Before we take a look at the fine, some readers might ask why we're wasting our/their time on this topic given that in the new 'deregulated-but-still-adequate-(for now)' UK, the writing is seemingly on the wall for DPOs.

Well, it's true that clause 14(2) of the Data Protection and Digital Information Bill replaces DPOs with a “senior responsible individual” (let's call them an SRI) who will be responsible for data protection risks within their organisations where there is high risk processing.

Interestingly, the SRI's tasks listed in the Bill will seem remarkably familiar to readers who are currently DPOs.

Of more relevance here, the Bill is also clear that where the performance of one of their tasks would result in a conflict of interests, the 3 letter acronym must secure that the task is performed by another person. That person must be suitably qualified and can't be told how to do their job. Again, familiar.

Hence us considering that the Berlin DPA's decision to fine a large e-commerce group for a DPO conflict might potentially be of interest to UK readers in organisations without EU subsidiaries, even post-deregulation.

The limited facts, based on a Google machine translation of a press release issued by the Berlin DPA, are simple.

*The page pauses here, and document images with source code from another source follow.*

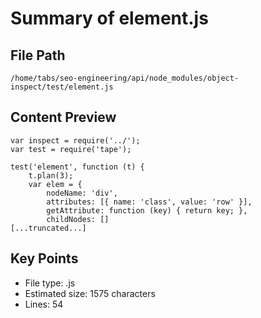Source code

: # Summary of element.js
  
## File Path
`/home/tabs/seo-engineering/api/node_modules/object-inspect/test/element.js`

## Content Preview
```
var inspect = require('../');
var test = require('tape');

test('element', function (t) {
    t.plan(3);
    var elem = {
        nodeName: 'div',
        attributes: [{ name: 'class', value: 'row' }],
        getAttribute: function (key) { return key; },
        childNodes: []
[...truncated...]
```

## Key Points
- File type: .js
- Estimated size: 1575 characters
- Lines: 54
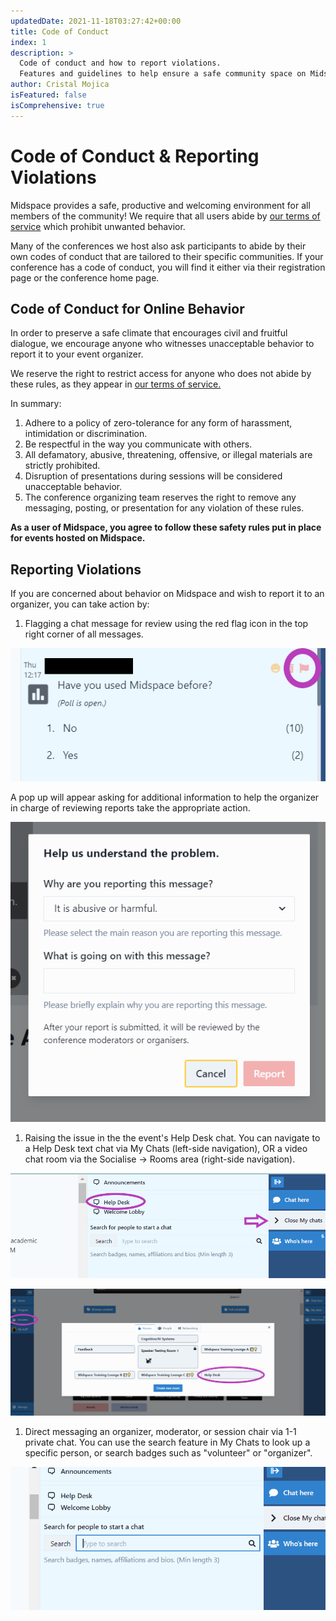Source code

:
 ```yaml
---
updatedDate: 2021-11-18T03:27:42+00:00
title: Code of Conduct
index: 1
description: >
  Code of conduct and how to report violations.
  Features and guidelines to help ensure a safe community space on Midspace.
author: Cristal Mojica
isFeatured: false
isComprehensive: true
---
```


# Code of Conduct & Reporting Violations

Midspace provides a safe, productive and welcoming environment for all members of the community! We require that all users abide by [our terms of service](https://midspace.app/terms-and-conditions) which prohibit unwanted behavior.

Many of the conferences we host also ask participants to abide by their own codes of conduct that are tailored to their specific communities. If your conference has a code of conduct, you will find it either via their registration page or the conference home page.

## Code of Conduct for Online Behavior

In order to preserve a safe climate that encourages civil and fruitful dialogue, we encourage anyone who witnesses unacceptable behavior to report it to your event organizer.

We reserve the right to restrict access for anyone who does not abide by these rules, as they appear in [our terms of service. ](https://midspace.app/terms-and-conditions)

In summary:

1. Adhere to a policy of zero-tolerance for any form of harassment, intimidation or discrimination.
2. Be respectful in the way you communicate with others.
3. All defamatory, abusive, threatening, offensive, or illegal materials are strictly prohibited.
4. Disruption of presentations during sessions will be considered unacceptable behavior.
5. The conference organizing team reserves the right to remove any messaging, posting, or presentation for any violation of these rules.

**As a user of Midspace, you agree to follow these safety rules put in place for events hosted on Midspace.**

## Reporting Violations

If you are concerned about behavior on Midspace and wish to report it to an organizer, you can take action by:

1. Flagging a chat message for review using the red flag icon in the top right corner of all messages.

![](/images/flag-message.png)

A pop up will appear asking for additional information to help the organizer in charge of reviewing reports take the appropriate action.

![](/images/flag-message-2.PNG)

1. Raising the issue in the the event's Help Desk chat. You can navigate to a Help Desk text chat via My Chats (left-side navigation), OR a video chat room via the Socialise -> Rooms area (right-side navigation).

![](/images/help-desk.png)

![](/images/help-desk-2.png)

1. Direct messaging an organizer, moderator, or session chair via 1-1 private chat. You can use the search feature in My Chats to look up a specific person, or search badges such as "volunteer" or "organizer".

![](/images/search.PNG)
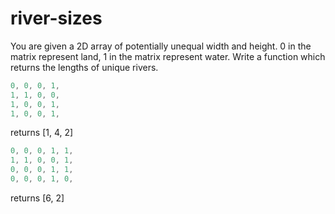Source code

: # river-sizes

You are given a 2D array of potentially unequal width and height. 0 in the matrix represent land, 
1 in the matrix represent water. Write a function which returns the lengths of unique rivers.

```js
0, 0, 0, 1,
1, 1, 0, 0,
1, 0, 0, 1,
1, 0, 0, 1,
```

returns [1, 4, 2]

```js
0, 0, 0, 1, 1,
1, 1, 0, 0, 1,
0, 0, 0, 1, 1,
0, 0, 0, 1, 0,
```

returns [6, 2]
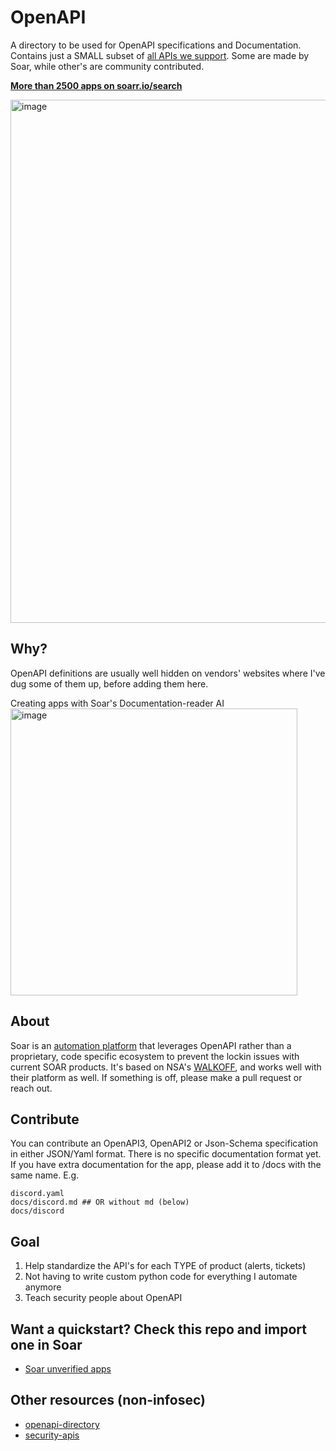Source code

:# OpenAPI
A directory to be used for OpenAPI specifications and Documentation. Contains just a SMALL subset of [all APIs we support](https://soarr.io/search). Some are made by Soar, while other's are community contributed.

**[More than 2500 apps on soarr.io/search](https://soarr.io/search)**

<img width="837" alt="image" src="https://github.com/Shashankgupta200/Soar/tree/main/openapi-apps/assets/5719530/b7338d51-35bc-4f76-8daf-5d7b44c5ce17">

## Why?
OpenAPI definitions are usually well hidden on vendors' websites where I've dug some of them up, before adding them here.

Creating apps with Soar's Documentation-reader AI
<img width="459" alt="image" src="https://github.com/user-attachments/assets/f0b92c40-486a-4222-80bb-93f2f2f948f1">

## About
Soar is an [automation platform](https://soarr.io) that leverages OpenAPI rather than a proprietary, code specific ecosystem to prevent the lockin issues with current SOAR products. It's based on NSA's [WALKOFF](https://github.com/nsacyber/walkoff), and works well with their platform as well. If something is off, please make a pull request or reach out.

## Contribute
You can contribute an OpenAPI3, OpenAPI2 or Json-Schema specification in either JSON/Yaml format. There is no specific documentation format yet. If you have extra documentation for the app, please add it to /docs with the same name. E.g.
```
discord.yaml
docs/discord.md ## OR without md (below)
docs/discord
```

## Goal
1. Help standardize the API's for each TYPE of product (alerts, tickets)
2. Not having to write custom python code for everything I automate anymore
3. Teach security people about OpenAPI

## Want a quickstart? Check this repo and import one in Soar
* [Soar unverified apps](https://github.com/frikky/security-openapi-unverified)

## Other resources (non-infosec)
* [openapi-directory](https://opencollective.com/openapi-directory)
* [security-apis](https://github.com/deralexxx/security-apis)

The DPO of a subsidiary of an e-commerce group was also the managing director of 2 other group companies. Those companies were engaged by the subsidiary to provide it with services such as order processing.

He therefore had to monitor the data protection compliance of the service companies which he also managed in his capacity as MD.

The Berlin DPA warned the subsidiary about this conflict of interests back in 2021. A year later, no changes had been made. That's apparently why a fine was issued.

Commenting on the fine, the acting head of the Berlin DPA reportedly observed: "This fine underscores the important role of data protection officers in companies. A data protection officer cannot on the one hand monitor compliance with data protection law and on the other hand have a say in it. Such self-regulation contradicts the function of a data protection officer, which is supposed to be an independent body responsible in the company for compliance with data protection."

In other words, DPOs can't mark their own homework.

He went on to comment (us paraphrasing, as the translation went a bit haywire) that organisations should avoid DPOs having dual roles in corporate structures due to conflicts of interest, in particular where there is order processing or joint responsibilities between group companies.

In reaching the (somewhat harsh?) €500k figure, apparently the DPA took into account the following facts:

  • group turnover in the previous year (€3-digit million)
  • the DPO's significant role as contact point for a large number of employees and customers
  • an intention to re-appoint a DPO
  • the company's extensive cooperation with the DPA
  • its remediation of the issue during the course of the fine proceedings

Apparently this fine isn't necessarily the last word, but still serves as a cautionary tale that DPO conflicts are a risk which organisations shouldn't ignore.